EXERCISE AIM: Set out the records again, keeping every word as it is.

((

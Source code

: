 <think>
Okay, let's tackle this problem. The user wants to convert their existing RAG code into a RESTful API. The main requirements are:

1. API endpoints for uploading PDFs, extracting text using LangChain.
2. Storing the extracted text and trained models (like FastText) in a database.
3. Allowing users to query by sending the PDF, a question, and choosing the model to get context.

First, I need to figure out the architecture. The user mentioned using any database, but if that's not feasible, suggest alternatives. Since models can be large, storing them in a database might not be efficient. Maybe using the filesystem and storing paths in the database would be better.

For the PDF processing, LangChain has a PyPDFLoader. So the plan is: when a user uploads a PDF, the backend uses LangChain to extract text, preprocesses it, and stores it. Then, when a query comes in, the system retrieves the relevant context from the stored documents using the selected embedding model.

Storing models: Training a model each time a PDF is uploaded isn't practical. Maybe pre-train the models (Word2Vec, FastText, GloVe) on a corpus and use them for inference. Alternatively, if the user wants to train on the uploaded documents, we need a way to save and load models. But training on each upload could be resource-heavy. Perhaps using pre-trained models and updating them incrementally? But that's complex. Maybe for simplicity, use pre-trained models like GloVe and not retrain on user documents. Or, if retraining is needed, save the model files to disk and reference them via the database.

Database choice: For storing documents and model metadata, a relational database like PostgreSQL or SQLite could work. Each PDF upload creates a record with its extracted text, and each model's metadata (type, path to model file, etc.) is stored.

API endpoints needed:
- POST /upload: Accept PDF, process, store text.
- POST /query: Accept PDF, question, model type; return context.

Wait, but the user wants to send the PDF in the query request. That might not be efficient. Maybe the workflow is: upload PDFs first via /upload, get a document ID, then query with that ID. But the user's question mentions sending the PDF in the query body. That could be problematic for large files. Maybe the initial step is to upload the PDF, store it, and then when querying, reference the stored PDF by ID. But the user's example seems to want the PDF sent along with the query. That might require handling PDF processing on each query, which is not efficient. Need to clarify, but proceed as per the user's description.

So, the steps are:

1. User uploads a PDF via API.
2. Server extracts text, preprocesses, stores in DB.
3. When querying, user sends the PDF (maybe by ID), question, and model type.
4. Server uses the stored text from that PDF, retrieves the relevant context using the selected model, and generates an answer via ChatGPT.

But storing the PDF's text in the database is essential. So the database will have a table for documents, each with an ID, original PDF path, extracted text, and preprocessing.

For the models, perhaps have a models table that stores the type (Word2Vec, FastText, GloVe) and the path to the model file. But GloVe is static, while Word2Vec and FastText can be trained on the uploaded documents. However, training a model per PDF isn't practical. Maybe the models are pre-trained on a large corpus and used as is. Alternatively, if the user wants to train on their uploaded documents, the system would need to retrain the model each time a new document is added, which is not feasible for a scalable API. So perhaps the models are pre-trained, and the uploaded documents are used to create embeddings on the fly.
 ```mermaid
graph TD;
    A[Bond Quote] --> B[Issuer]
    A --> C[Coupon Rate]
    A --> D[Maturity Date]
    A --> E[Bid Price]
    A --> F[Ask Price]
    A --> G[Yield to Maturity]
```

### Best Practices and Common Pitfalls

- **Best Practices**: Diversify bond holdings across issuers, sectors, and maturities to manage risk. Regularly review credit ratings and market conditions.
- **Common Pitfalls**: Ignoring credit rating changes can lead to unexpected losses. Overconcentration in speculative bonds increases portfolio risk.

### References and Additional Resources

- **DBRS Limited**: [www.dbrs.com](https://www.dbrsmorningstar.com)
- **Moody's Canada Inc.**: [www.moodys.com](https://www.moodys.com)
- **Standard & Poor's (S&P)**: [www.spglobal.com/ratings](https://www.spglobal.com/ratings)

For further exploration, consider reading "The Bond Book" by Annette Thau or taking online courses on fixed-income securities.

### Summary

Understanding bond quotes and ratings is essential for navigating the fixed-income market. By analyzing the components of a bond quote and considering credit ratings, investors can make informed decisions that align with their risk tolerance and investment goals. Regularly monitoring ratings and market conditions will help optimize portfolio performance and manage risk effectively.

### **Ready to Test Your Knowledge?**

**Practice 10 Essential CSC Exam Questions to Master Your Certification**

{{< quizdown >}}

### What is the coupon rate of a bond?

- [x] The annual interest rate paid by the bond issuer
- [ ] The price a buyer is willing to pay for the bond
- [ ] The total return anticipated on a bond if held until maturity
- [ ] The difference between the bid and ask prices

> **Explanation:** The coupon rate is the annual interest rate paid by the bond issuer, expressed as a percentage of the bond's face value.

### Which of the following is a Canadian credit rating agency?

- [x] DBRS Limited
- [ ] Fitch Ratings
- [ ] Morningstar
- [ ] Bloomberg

))

RESULT OF THIS EXERCISE:
Source code

: <think>
Okay, let's tackle this problem. The user wants to convert their existing RAG code into a RESTful API. The main requirements are:

1. API endpoints for uploading PDFs, extracting text using LangChain.
2. Storing the extracted text and trained models (like FastText) in a database.
3. Allowing users to query by sending the PDF, a question, and choosing the model to get context.

First, I need to figure out the architecture. The user mentioned using any database, but if that's not feasible, suggest alternatives. Since models can be large, storing them in a database might not be efficient. Maybe using the filesystem and storing paths in the database would be better.

For the PDF processing, LangChain has a PyPDFLoader. So the plan is: when a user uploads a PDF, the backend uses LangChain to extract text, preprocesses it, and stores it. Then, when a query comes in, the system retrieves the relevant context from the stored documents using the selected embedding model.

Storing models: Training a model each time a PDF is uploaded isn't practical. Maybe pre-train the models (Word2Vec, FastText, GloVe) on a corpus and use them for inference. Alternatively, if the user wants to train on the uploaded documents, we need a way to save and load models. But training on each upload could be resource-heavy. Perhaps using pre-trained models and updating them incrementally? But that's complex. Maybe for simplicity, use pre-trained models like GloVe and not retrain on user documents. Or, if retraining is needed, save the model files to disk and reference them via the database.

Database choice: For storing documents and model metadata, a relational database like PostgreSQL or SQLite could work. Each PDF upload creates a record with its extracted text, and each model's metadata (type, path to model file, etc.) is stored.

API endpoints needed:
- POST /upload: Accept PDF, process, store text.
- POST /query: Accept PDF, question, model type; return context.

Wait, but the user wants to send the PDF in the query request. That might not be efficient. Maybe the workflow is: upload PDFs first via /upload, get a document ID, then query with that ID. But the user's question mentions sending the PDF in the query body. That could be problematic for large files. Maybe the initial step is to upload the PDF, store it, and then when querying, reference the stored PDF by ID. But the user's example seems to want the PDF sent along with the query. That might require handling PDF processing on each query, which is not efficient. Need to clarify, but proceed as per the user's description.

So, the steps are:

1. User uploads a PDF via API.
2. Server extracts text, preprocesses, stores in DB.
3. When querying, user sends the PDF (maybe by ID), question, and model type.
4. Server uses the stored text from that PDF, retrieves the relevant context using the selected model, and generates an answer via ChatGPT.

But storing the PDF's text in the database is essential. So the database will have a table for documents, each with an ID, original PDF path, extracted text, and preprocessing.

For the models, perhaps have a models table that stores the type (Word2Vec, FastText, GloVe) and the path to the model file. But GloVe is static, while Word2Vec and FastText can be trained on the uploaded documents. However, training a model per PDF isn't practical. Maybe the models are pre-trained on a large corpus and used as is. Alternatively, if the user wants to train on their uploaded documents, the system would need to retrain the model each time a new document is added, which is not feasible for a scalable API. So perhaps the models are pre-trained, and the uploaded documents are used to create embeddings on the fly.
 ```mermaid
graph TD;
    A[Bond Quote] --> B[Issuer]
    A --> C[Coupon Rate]
    A --> D[Maturity Date]
    A --> E[Bid Price]
    A --> F[Ask Price]
    A --> G[Yield to Maturity]
```

### Best Practices and Common Pitfalls

- **Best Practices**: Diversify bond holdings across issuers, sectors, and maturities to manage risk. Regularly review credit ratings and market conditions.
- **Common Pitfalls**: Ignoring credit rating changes can lead to unexpected losses. Overconcentration in speculative bonds increases portfolio risk.

### References and Additional Resources

- **DBRS Limited**: [www.dbrs.com](https://www.dbrsmorningstar.com)
- **Moody's Canada Inc.**: [www.moodys.com](https://www.moodys.com)
- **Standard & Poor's (S&P)**: [www.spglobal.com/ratings](https://www.spglobal.com/ratings)

For further exploration, consider reading "The Bond Book" by Annette Thau or taking online courses on fixed-income securities.

### Summary

Understanding bond quotes and ratings is essential for navigating the fixed-income market. By analyzing the components of a bond quote and considering credit ratings, investors can make informed decisions that align with their risk tolerance and investment goals. Regularly monitoring ratings and market conditions will help optimize portfolio performance and manage risk effectively.

### **Ready to Test Your Knowledge?**

**Practice 10 Essential CSC Exam Questions to Master Your Certification**

{{< quizdown >}}

### What is the coupon rate of a bond?

- [x] The annual interest rate paid by the bond issuer
- [ ] The price a buyer is willing to pay for the bond
- [ ] The total return anticipated on a bond if held until maturity
- [ ] The difference between the bid and ask prices

> **Explanation:** The coupon rate is the annual interest rate paid by the bond issuer, expressed as a percentage of the bond's face value.

### Which of the following is a Canadian credit rating agency?

- [x] DBRS Limited
- [ ] Fitch Ratings
- [ ] Morningstar
- [ ] Bloomberg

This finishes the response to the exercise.